All public GPS tracks ever uploaded to OpenStreetMap are now available for tracing in the iD editor. Click the new “OpenStreetMap GPS traces” option in the background settings panel to reveal an overlay of GPS tracks on the map. You can use it to map roads, check one way streets, or adjust imagery where it is offset.
9 years of OpenStreetMap GPS tracks over Europe
Local knowledge, satellite and aerial imagery, and GPS traces are the source data from which OpenStreetMap is built. GPS traces play an important role in inferring one ways and turn restrictions, adjusting imagery offsets, and mapping areas where imagery is not available. OpenStreetMap’s GPS database is one of the world’s largest public collections of GPS data, and it continues to grow every day.
The iD editor for OpenStreetMap makes it easy to drop a single GPX file onto a browser window and immediately begin tracing it onto the map. The GPS traces overlay layer now makes all public GPS traces uploaded by any user available for mapping.
The intricate detail seen in Europe continues as you zoom in on individual cities and towns. If you scroll over to South Korea, Daejeon has remarkably systematic GPS coverage.
OpenStreetMap GPS tracks in Daejon, South Korea
But just as interesting in their own way are GPS traces that don’t follow roads, like these ones from a cropdusting airplane circling over fields:
GPS patterns of a cropdusting airplane
Misaligned and missing roads
The real utility comes to play when you zoom in and look at the fine detail. In aerial imagery, hilly roads may appear to be a considerable distance from their actual location, while GPS tracks are free from distortion and reveal where the roads really are. A good example is this section of Interstate 15, where the northern carriageway is mapped about 200 feet from its actual location. Now it can be corrected using the new GPS layer.
Identifying imagery misalignment with GPS tracks
The GPS layer can also highlight larger areas of map errors. If you turn on the Locator Overlay on top of the GPS layer, what remains visible underneath is GPS tracks that don’t correspond to a street or highway in OpenStreetMap. Large mismatches between map and GPS jump out, like these sections of US 20 and US 14 where they meet in Greybull, Wyoming.
Offset streets in Greybull Wyoming, highlighted by comparison to GPS data
Streets missing from the map stand out too. Here is a neighborhood in Indianapolis that someone visited with a GPS receiver, but never traced onto the map.
A missing street in Indianapolis, highlighted by GPS data
Color by direction
The color of the GPS tracks helps map and verify one way streets by giving each direction of travel its own hue.

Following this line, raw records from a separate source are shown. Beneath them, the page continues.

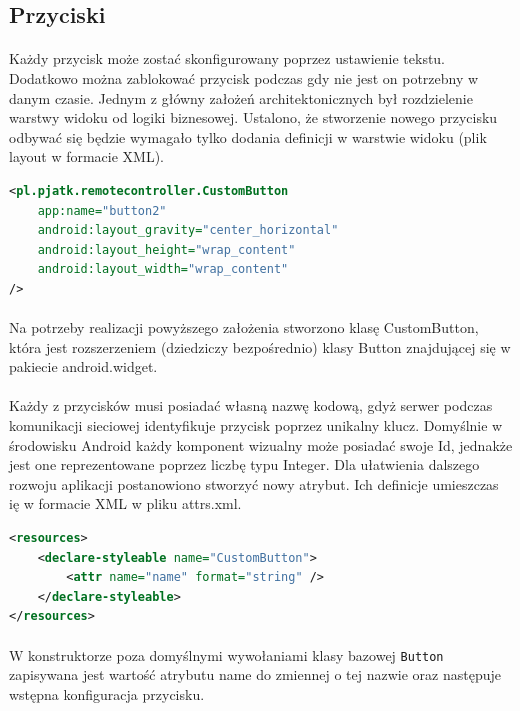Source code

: \subsection{Przyciski}
\paragraph{}
Każdy przycisk może zostać skonfigurowany poprzez ustawienie tekstu. Dodatkowo można zablokować przycisk podczas gdy nie jest on potrzebny w danym czasie. 
Jednym z główny założeń architektonicznych był rozdzielenie warstwy widoku od logiki biznesowej. Ustalono, że stworzenie nowego przycisku odbywać się będzie wymagało tylko dodania definicji w warstwie widoku (plik layout w formacie XML).

\begin{lstlisting}[language=XML]
<pl.pjatk.remotecontroller.CustomButton
    app:name="button2"
    android:layout_gravity="center_horizontal"
    android:layout_height="wrap_content"
    android:layout_width="wrap_content"
/>
\end{lstlisting}
\paragraph{}
Na potrzeby realizacji powyższego założenia stworzono klasę CustomButton, która jest rozszerzeniem (dziedziczy bezpośrednio) klasy Button znajdującej się w pakiecie  android.widget.
\paragraph{}
Każdy z przycisków musi posiadać własną nazwę kodową, gdyż serwer podczas komunikacji sieciowej identyfikuje przycisk poprzez unikalny klucz. Domyślnie w środowisku Android każdy komponent wizualny może posiadać swoje Id, jednakże jest one reprezentowane poprzez liczbę typu Integer.
Dla ułatwienia dalszego rozwoju aplikacji postanowiono stworzyć nowy atrybut. Ich definicje umieszczas ię w formacie XML w pliku attrs.xml.

\begin{lstlisting}[language=XML]
<resources>
    <declare-styleable name="CustomButton">
        <attr name="name" format="string" />
    </declare-styleable>
</resources>
\end{lstlisting}

\paragraph{}
W konstruktorze poza domyślnymi wywołaniami klasy bazowej \texttt{Button} zapisywana jest wartość atrybutu name do zmiennej o tej nazwie oraz następuje wstępna konfiguracja przycisku.

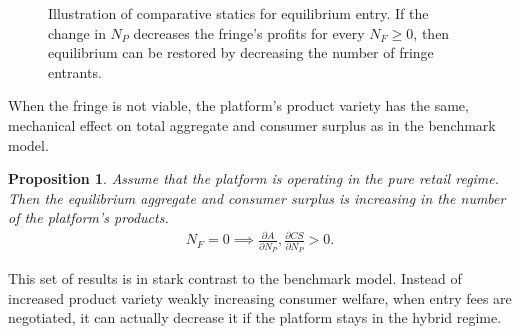 \documentclass[a4paper]{article}
\newtheorem{proposition}{Proposition}
\begin{document}
\begin{figure}[ht]
    \centering
    \caption{Illustration of comparative statics for equilibrium entry. If the change in $N_P$ decreases the fringe's profits for every $N_F \geq 0$, then equilibrium can be restored by decreasing the number of fringe entrants.}
    \label{fig:comparative_N_F}
\end{figure}

When the fringe is not viable, the platform's product variety has the same, mechanical effect on total aggregate and consumer surplus as in the benchmark model.
\begin{proposition}
    \label{prop:aggregate_comparative_retail}
    Assume that the platform is operating in the pure retail regime. Then the equilibrium aggregate and consumer surplus is increasing in the number of the platform's products.
    \begin{align*}
        N_F = 0 \implies \frac{\partial A}{\partial N_P}, \frac{\partial CS}{\partial N_P} > 0.
    \end{align*}
\end{proposition}
This set of results is in stark contrast to the benchmark model.
Instead of increased product variety weakly increasing consumer welfare, when entry fees are negotiated, it can actually decrease it if the platform stays in the hybrid regime.
\end{document}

In this freeway interchange in Los Angeles, you can see eastbound movement in red, westbound in cyan, northbound in yellow, and southbound in violet.
The GPS layer is color coded by direction, which helps identifying one ways and dual carriageways
Pick the Identifiable or Public option to make your GPS trace show up on the new GPS layer
The layer is deployed on OpenStreetMap Foundation servers – thanks to the Operations Working Group team, who have been essential in launching this new layer.
If you have ever made your own GPS logs, I invite you to share them with OpenStreetMap and help improve the map for everyone else. Don’t worry if someone else has already logged the same street – it’s still useful to have independent verification. If you don’t have any GPS logs but you do have a smartphone, you can download a GPS logging application and start capturing.